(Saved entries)
━━━━━━━━

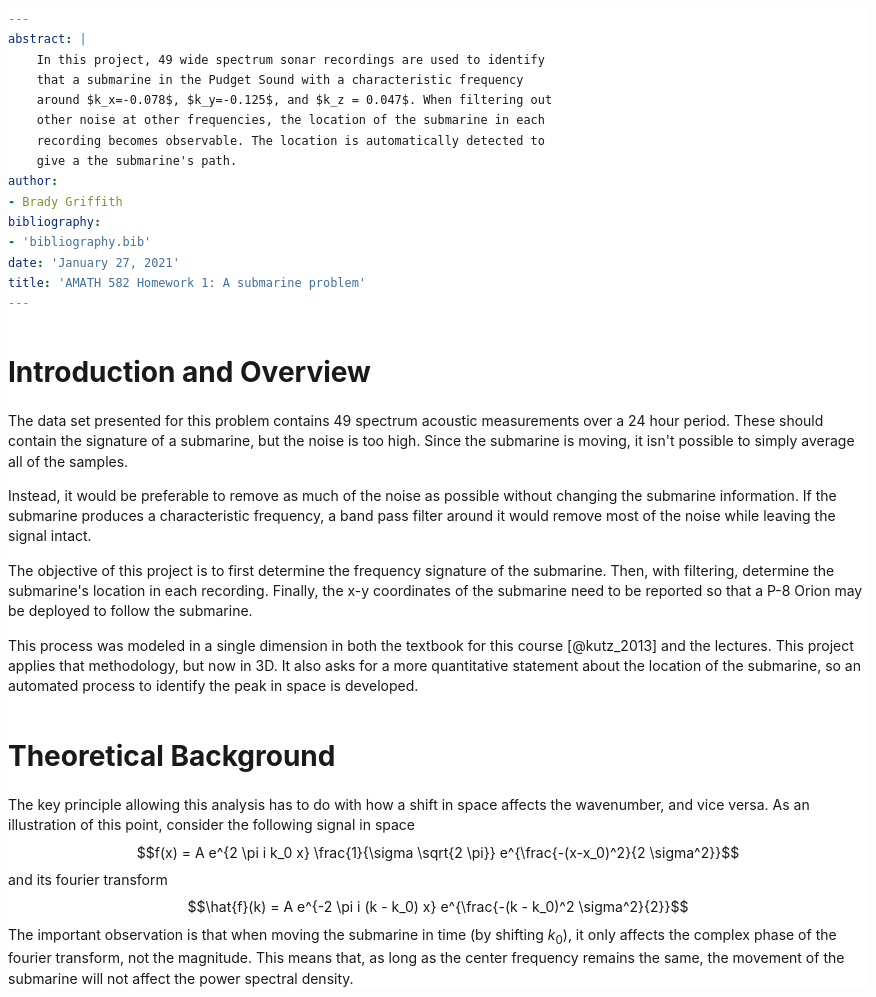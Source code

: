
 ```yaml
---
abstract: |
    In this project, 49 wide spectrum sonar recordings are used to identify
    that a submarine in the Pudget Sound with a characteristic frequency
    around $k_x=-0.078$, $k_y=-0.125$, and $k_z = 0.047$. When filtering out
    other noise at other frequencies, the location of the submarine in each
    recording becomes observable. The location is automatically detected to
    give a the submarine's path.
author:
- Brady Griffith
bibliography:
- 'bibliography.bib'
date: 'January 27, 2021'
title: 'AMATH 582 Homework 1: A submarine problem'
---
```


Introduction and Overview
=========================

The data set presented for this problem contains 49 spectrum acoustic
measurements over a 24 hour period. These should contain the signature
of a submarine, but the noise is too high. Since the submarine is
moving, it isn't possible to simply average all of the samples.

Instead, it would be preferable to remove as much of the noise as
possible without changing the submarine information. If the submarine
produces a characteristic frequency, a band pass filter around it would
remove most of the noise while leaving the signal intact.

The objective of this project is to first determine the frequency
signature of the submarine. Then, with filtering, determine the
submarine's location in each recording. Finally, the x-y coordinates of
the submarine need to be reported so that a P-8 Orion may be deployed to
follow the submarine.

This process was modeled in a single dimension in both the textbook for
this course [@kutz_2013] and the lectures. This project applies that
methodology, but now in 3D. It also asks for a more quantitative
statement about the location of the submarine, so an automated process
to identify the peak in space is developed.

Theoretical Background
======================

The key principle allowing this analysis has to do with how a shift in
space affects the wavenumber, and vice versa. As an illustration of this
point, consider the following signal in space
$$f(x) = A e^{2 \pi i k_0 x} \frac{1}{\sigma \sqrt{2 \pi}} e^{\frac{-(x-x_0)^2}{2 \sigma^2}}$$
and its fourier transform
$$\hat{f}(k) = A e^{-2 \pi i (k - k_0) x} e^{\frac{-(k - k_0)^2 \sigma^2}{2}}$$
The important observation is that when moving the submarine in time (by
shifting $k_0$), it only affects the complex phase of the fourier
transform, not the magnitude. This means that, as long as the center
frequency remains the same, the movement of the submarine will not
affect the power spectral density.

━━━━━━━━

● **PROMPT**: Each record above is to be copied exactly. Drop the pictures.

● **FINAL ANSWER**:
Source code

:
 ```yaml
---
abstract: |
    In this project, 49 wide spectrum sonar recordings are used to identify
    that a submarine in the Pudget Sound with a characteristic frequency
    around $k_x=-0.078$, $k_y=-0.125$, and $k_z = 0.047$. When filtering out
    other noise at other frequencies, the location of the submarine in each
    recording becomes observable. The location is automatically detected to
    give a the submarine's path.
author:
- Brady Griffith
bibliography:
- 'bibliography.bib'
date: 'January 27, 2021'
title: 'AMATH 582 Homework 1: A submarine problem'
---
```


Introduction and Overview
=========================

The data set presented for this problem contains 49 spectrum acoustic
measurements over a 24 hour period. These should contain the signature
of a submarine, but the noise is too high. Since the submarine is
moving, it isn't possible to simply average all of the samples.

Instead, it would be preferable to remove as much of the noise as
possible without changing the submarine information. If the submarine
produces a characteristic frequency, a band pass filter around it would
remove most of the noise while leaving the signal intact.

The objective of this project is to first determine the frequency
signature of the submarine. Then, with filtering, determine the
submarine's location in each recording. Finally, the x-y coordinates of
the submarine need to be reported so that a P-8 Orion may be deployed to
follow the submarine.

This process was modeled in a single dimension in both the textbook for
this course [@kutz_2013] and the lectures. This project applies that
methodology, but now in 3D. It also asks for a more quantitative
statement about the location of the submarine, so an automated process
to identify the peak in space is developed.

Theoretical Background
======================

The key principle allowing this analysis has to do with how a shift in
space affects the wavenumber, and vice versa. As an illustration of this
point, consider the following signal in space
$$f(x) = A e^{2 \pi i k_0 x} \frac{1}{\sigma \sqrt{2 \pi}} e^{\frac{-(x-x_0)^2}{2 \sigma^2}}$$
and its fourier transform
$$\hat{f}(k) = A e^{-2 \pi i (k - k_0) x} e^{\frac{-(k - k_0)^2 \sigma^2}{2}}$$
The important observation is that when moving the submarine in time (by
shifting $k_0$), it only affects the complex phase of the fourier
transform, not the magnitude. This means that, as long as the center
frequency remains the same, the movement of the submarine will not
affect the power spectral density.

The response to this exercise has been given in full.